§ WHAT THE EXERCISE ASKS:
Filter the records below for the word "freeplayer". Copy each line that holds it.

[Dataset items]

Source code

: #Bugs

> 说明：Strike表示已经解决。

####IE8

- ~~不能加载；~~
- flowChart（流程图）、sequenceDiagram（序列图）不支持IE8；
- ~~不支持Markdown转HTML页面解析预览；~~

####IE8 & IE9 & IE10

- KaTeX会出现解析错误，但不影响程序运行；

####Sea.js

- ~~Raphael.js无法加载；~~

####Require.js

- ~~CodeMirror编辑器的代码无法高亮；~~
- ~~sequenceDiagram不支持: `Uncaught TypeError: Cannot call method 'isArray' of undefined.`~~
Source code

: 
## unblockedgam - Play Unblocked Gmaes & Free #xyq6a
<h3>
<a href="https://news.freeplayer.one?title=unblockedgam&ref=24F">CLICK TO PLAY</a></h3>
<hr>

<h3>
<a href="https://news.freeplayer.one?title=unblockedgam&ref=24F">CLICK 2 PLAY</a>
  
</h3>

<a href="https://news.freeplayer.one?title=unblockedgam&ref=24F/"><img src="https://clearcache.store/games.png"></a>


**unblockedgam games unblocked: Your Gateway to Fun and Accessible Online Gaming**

§ REPLY:
<a href="https://news.freeplayer.one?title=unblockedgam&ref=24F">CLICK TO PLAY</a></h3>
<a href="https://news.freeplayer.one?title=unblockedgam&ref=24F">CLICK 2 PLAY</a>
<a href="https://news.freeplayer.one?title=unblockedgam&ref=24F/"><img src="https://clearcache.store/games.png"></a>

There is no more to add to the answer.